● Assigned task
Locate each line in the records containing "West". Copy it.

=-=-=-=-=

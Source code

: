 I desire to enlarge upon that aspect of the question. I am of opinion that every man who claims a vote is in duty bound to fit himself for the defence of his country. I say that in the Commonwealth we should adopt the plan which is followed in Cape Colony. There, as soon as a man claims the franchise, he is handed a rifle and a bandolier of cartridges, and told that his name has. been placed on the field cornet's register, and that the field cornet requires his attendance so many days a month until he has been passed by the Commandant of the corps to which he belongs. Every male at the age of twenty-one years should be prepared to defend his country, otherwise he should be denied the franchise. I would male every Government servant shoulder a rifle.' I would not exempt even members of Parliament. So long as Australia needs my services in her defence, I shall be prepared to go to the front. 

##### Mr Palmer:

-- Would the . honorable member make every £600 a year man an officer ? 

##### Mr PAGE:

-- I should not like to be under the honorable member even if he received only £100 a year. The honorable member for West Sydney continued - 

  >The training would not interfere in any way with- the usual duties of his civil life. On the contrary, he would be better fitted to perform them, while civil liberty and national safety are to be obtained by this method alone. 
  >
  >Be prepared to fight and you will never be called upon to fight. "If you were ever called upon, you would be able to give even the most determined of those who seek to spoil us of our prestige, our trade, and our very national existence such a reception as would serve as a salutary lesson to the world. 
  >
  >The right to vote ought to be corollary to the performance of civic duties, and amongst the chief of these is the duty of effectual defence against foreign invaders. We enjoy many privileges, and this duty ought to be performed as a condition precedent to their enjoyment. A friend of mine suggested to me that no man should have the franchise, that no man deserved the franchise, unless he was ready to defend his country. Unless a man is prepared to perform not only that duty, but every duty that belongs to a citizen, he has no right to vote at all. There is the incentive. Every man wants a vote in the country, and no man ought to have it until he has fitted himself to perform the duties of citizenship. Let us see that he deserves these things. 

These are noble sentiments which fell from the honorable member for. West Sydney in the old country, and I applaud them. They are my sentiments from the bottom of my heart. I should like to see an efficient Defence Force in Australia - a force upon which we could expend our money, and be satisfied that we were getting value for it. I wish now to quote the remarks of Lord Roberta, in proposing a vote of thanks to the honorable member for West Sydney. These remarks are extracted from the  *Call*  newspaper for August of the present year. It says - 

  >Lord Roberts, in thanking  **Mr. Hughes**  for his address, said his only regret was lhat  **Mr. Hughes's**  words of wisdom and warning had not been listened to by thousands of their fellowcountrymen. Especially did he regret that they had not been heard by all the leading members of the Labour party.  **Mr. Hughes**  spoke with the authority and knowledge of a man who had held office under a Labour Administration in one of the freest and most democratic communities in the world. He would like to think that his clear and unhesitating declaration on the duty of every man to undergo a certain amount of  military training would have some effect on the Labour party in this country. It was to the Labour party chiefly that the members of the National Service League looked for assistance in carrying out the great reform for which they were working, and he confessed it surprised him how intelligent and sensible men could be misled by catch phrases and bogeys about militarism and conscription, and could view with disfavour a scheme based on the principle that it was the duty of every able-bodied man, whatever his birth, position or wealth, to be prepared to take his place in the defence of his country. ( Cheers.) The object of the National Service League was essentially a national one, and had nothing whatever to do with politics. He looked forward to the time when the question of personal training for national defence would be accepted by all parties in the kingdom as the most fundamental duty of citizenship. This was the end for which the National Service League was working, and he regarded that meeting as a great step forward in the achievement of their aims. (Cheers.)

=-=-=-=-=

● Written response
-- I should not like to be under the honorable member even if he received only £100 a year. The honorable member for West Sydney continued - 
These are noble sentiments which fell from the honorable member for. West Sydney in the old country, and I applaud them. They are my sentiments from the bottom of my heart. I should like to see an efficient Defence Force in Australia - a force upon which we could expend our money, and be satisfied that we were getting value for it. I wish now to quote the remarks of Lord Roberta, in proposing a vote of thanks to the honorable member for West Sydney. These remarks are extracted from the  *Call*  newspaper for August of the present year. It says - 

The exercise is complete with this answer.